February 26, 2007
Oscars in slow-motion
The first half of last night's Oscars was so draggy that we should have been grateful that they only ran an hour over time. Maybe the producers were trying to make up for last year's rigid military-exercise of an awards show, but this year it got way too loosey-goosey with the cutesy filler, like Ellen's photo with Clint Eastwood for MySpace, those Pilobolus human pyramid-penguins, and all the montages.

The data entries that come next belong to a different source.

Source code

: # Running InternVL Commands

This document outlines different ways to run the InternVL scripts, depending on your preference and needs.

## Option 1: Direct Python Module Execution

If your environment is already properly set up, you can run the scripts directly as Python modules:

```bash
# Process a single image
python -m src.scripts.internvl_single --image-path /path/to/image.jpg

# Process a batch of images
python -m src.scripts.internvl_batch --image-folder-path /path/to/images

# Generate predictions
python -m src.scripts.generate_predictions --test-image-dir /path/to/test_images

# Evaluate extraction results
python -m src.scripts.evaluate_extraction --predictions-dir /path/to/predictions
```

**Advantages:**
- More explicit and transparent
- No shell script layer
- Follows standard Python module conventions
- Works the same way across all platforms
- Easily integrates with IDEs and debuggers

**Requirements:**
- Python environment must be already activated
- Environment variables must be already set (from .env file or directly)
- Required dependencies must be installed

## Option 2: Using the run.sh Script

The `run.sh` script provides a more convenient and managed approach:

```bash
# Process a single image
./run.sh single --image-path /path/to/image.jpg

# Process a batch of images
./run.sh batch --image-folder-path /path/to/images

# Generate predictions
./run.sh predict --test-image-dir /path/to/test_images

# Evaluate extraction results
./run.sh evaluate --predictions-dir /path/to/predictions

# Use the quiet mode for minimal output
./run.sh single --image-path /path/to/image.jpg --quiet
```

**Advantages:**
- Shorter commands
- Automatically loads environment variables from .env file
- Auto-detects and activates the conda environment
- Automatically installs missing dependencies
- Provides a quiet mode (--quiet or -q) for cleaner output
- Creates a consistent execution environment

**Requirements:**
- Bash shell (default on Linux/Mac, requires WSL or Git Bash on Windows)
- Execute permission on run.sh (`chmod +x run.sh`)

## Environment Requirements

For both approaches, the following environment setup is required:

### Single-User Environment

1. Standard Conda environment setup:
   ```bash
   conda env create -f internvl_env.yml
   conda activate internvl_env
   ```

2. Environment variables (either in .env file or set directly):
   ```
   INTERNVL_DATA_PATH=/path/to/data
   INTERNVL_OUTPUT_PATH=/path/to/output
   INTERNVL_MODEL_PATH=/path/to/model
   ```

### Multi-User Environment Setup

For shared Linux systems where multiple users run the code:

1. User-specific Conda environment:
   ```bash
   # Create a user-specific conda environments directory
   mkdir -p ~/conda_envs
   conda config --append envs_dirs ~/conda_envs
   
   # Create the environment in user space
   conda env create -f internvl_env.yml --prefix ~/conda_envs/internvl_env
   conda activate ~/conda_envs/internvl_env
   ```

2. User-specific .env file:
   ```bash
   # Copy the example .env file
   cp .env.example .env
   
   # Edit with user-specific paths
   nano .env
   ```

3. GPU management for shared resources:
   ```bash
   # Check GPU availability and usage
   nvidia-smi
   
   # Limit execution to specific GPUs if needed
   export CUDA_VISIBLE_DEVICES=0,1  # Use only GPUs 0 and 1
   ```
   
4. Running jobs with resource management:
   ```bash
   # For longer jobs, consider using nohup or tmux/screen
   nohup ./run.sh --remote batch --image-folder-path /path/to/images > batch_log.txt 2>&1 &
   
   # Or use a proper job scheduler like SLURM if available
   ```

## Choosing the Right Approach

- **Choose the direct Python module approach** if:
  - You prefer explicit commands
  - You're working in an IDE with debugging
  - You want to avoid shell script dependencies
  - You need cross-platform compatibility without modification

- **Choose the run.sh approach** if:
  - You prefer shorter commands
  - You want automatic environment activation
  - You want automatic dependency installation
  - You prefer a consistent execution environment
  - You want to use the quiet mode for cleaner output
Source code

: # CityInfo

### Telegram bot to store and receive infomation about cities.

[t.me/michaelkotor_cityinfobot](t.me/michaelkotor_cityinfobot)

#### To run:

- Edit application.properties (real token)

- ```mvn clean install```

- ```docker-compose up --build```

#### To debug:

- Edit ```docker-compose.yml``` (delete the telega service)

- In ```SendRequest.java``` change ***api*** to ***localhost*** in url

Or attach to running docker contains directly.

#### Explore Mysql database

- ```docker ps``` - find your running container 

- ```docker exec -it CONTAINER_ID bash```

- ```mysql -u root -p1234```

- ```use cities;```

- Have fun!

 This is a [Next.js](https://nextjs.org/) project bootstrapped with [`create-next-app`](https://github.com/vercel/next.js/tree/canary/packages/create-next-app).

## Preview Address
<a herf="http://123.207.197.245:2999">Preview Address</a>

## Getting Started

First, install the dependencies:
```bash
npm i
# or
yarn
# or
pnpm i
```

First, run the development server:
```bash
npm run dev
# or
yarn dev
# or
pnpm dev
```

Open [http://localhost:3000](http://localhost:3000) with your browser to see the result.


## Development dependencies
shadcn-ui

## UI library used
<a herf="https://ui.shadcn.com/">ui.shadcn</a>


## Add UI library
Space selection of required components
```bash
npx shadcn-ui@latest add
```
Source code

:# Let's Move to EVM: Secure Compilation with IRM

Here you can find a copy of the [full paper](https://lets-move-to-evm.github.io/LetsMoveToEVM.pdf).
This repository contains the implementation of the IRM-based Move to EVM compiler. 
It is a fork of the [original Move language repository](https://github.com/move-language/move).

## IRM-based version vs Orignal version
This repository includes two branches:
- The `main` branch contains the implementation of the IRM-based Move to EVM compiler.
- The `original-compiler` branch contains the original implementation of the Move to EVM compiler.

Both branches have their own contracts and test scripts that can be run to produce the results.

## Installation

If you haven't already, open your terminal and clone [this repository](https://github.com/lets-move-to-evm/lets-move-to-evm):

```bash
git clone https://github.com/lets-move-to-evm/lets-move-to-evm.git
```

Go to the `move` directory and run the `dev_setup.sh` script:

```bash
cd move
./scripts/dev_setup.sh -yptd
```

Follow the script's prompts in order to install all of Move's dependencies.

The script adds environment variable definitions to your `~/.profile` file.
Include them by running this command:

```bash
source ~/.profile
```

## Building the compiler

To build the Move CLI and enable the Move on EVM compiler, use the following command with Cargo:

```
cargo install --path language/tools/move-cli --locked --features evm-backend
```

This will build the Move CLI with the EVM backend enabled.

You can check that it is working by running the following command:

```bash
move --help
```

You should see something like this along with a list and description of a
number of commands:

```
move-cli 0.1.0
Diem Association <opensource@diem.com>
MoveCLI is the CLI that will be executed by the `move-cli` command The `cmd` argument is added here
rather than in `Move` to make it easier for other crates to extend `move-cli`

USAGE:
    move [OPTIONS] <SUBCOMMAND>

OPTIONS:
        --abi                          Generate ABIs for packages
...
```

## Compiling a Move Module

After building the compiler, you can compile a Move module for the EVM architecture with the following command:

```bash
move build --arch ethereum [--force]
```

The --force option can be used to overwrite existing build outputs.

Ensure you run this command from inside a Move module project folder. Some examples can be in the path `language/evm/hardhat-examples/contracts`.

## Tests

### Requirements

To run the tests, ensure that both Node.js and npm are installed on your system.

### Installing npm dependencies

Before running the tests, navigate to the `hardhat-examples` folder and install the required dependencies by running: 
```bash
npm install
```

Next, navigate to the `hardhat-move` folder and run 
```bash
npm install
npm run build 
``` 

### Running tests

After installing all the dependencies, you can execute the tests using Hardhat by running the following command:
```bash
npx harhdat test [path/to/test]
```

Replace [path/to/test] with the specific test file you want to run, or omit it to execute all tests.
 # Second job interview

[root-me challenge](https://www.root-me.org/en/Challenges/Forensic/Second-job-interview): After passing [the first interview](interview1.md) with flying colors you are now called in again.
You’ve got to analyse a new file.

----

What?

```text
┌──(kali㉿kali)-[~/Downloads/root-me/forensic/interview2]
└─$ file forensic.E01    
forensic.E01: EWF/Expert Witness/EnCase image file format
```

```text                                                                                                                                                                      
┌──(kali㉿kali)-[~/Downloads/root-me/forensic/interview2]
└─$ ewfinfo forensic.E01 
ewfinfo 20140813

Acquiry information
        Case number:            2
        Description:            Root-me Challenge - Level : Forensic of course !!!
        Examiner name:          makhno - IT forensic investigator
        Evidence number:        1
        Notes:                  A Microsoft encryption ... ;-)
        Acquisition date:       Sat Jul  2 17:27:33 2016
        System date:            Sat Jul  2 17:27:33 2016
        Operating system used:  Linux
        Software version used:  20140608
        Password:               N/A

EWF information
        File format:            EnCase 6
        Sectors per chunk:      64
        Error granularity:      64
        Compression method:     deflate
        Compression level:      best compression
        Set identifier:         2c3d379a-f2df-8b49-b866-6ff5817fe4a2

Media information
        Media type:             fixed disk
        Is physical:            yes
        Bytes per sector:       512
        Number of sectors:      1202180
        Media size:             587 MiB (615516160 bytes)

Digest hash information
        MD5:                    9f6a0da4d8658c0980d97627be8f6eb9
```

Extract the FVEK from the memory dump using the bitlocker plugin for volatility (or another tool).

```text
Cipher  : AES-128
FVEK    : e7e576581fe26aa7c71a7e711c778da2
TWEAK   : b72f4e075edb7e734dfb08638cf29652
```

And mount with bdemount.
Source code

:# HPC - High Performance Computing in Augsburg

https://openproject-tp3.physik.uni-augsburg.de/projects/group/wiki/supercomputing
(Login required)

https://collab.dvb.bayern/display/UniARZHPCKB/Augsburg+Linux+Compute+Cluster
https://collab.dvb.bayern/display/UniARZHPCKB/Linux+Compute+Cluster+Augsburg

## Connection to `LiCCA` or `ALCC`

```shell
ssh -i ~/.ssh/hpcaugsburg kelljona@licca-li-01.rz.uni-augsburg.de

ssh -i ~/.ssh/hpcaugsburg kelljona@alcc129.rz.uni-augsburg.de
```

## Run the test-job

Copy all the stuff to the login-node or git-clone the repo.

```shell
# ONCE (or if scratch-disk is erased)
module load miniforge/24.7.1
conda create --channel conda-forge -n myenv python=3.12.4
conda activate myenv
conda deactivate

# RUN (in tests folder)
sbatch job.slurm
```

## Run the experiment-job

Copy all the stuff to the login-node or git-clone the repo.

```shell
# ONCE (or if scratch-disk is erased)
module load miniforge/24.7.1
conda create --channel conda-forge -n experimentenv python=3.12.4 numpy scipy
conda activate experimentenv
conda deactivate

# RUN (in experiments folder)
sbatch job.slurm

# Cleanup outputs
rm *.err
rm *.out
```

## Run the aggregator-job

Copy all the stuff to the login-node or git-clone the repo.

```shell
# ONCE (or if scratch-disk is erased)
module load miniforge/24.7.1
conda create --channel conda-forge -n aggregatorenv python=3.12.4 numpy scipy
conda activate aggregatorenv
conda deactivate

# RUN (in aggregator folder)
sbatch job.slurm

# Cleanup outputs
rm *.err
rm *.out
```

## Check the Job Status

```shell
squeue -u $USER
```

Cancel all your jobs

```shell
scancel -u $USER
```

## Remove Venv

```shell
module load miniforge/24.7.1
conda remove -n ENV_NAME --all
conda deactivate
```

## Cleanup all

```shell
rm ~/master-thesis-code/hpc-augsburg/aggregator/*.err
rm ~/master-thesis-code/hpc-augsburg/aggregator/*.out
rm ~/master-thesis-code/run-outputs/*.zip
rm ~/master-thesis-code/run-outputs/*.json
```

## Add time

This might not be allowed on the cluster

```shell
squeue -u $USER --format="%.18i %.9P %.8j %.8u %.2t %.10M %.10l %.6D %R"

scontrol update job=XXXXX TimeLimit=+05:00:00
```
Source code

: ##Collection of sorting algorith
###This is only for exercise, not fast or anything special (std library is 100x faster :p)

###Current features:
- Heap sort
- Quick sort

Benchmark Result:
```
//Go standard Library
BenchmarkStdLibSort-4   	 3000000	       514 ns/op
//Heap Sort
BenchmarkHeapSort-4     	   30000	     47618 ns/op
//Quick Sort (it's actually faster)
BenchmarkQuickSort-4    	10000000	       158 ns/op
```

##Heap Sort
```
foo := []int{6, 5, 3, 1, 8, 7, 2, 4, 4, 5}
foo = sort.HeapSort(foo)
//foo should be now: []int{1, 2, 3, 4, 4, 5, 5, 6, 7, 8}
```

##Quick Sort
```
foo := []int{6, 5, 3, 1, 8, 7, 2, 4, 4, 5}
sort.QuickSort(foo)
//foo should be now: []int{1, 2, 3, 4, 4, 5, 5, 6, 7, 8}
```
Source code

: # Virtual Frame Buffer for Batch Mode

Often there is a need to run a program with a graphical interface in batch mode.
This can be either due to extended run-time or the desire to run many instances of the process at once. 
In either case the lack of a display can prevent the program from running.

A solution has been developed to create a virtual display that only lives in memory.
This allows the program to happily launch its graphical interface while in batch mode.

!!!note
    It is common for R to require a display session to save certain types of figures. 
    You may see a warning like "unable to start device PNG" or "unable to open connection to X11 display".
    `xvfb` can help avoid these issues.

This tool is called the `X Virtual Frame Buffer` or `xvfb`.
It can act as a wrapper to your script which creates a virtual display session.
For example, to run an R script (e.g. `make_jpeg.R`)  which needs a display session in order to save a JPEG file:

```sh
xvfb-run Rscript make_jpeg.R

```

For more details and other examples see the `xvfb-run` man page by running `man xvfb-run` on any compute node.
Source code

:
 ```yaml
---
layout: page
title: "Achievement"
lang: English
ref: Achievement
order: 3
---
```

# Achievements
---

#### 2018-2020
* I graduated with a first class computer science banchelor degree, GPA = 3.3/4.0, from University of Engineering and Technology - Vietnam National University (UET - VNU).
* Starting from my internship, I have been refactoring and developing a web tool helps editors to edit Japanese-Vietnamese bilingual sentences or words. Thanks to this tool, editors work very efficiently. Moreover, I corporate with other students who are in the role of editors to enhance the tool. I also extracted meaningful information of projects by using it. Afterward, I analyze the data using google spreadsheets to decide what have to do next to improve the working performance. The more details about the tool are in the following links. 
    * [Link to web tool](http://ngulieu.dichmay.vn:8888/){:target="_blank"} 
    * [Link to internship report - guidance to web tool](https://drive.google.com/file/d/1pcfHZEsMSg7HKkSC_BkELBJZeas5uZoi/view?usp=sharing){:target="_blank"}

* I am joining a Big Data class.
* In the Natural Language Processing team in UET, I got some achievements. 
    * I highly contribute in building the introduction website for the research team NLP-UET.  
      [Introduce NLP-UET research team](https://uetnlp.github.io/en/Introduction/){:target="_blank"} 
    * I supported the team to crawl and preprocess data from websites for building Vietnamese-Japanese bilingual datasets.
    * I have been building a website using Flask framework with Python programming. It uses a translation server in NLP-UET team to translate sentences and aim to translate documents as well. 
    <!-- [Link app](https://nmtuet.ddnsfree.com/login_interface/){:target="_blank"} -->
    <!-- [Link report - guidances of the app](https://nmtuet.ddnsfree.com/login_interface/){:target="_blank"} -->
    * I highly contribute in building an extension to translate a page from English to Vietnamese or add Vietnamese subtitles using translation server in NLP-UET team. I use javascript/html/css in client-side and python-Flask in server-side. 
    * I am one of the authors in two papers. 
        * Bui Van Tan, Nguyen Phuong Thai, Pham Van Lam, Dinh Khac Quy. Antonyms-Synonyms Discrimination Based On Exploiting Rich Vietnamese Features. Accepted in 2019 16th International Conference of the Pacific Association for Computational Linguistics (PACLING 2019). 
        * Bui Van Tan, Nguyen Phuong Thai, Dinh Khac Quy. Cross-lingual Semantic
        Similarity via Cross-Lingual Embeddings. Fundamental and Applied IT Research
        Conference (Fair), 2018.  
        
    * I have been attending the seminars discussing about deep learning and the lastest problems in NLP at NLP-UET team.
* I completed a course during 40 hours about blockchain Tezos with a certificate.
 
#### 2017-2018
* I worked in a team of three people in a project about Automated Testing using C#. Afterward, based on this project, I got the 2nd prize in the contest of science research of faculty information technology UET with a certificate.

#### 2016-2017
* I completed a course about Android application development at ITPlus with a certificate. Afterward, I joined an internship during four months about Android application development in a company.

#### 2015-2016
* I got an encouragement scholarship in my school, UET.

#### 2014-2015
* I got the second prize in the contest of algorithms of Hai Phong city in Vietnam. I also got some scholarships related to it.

Actually, every year's show has at least three montages, right? One weird one with only the filmiest of unifying themes (what was it this year? Immigration? America?) and one for everyone who died this year, and one other arbitrary one, which this year was a "foreign film" montage. And they sort of plowed through the usually glacial lifetime achievement award and humanitarian award. Ellen's opening bit wasn't funny, but it wasn't especially long either. So I have no idea why the show ran so long, and felt so uneventful until Jennifer Hudson won. Maybe it was the hordes of winners heaping praise on Guillermo del Toro, who sat there basking in adulation while not actually picking up any awards himself?
Anyway, the big acceptance speeches were personal and sincere-sounding this year, and nobody thanked their lawyer, which I'm grateful for. Vindicated good sport of the century Martin Scorsese managed to keep his speech focused on The Departed, while also acknowledging in a gracious way that he knows he got the award this year largely because of decades of Academy screw-ups.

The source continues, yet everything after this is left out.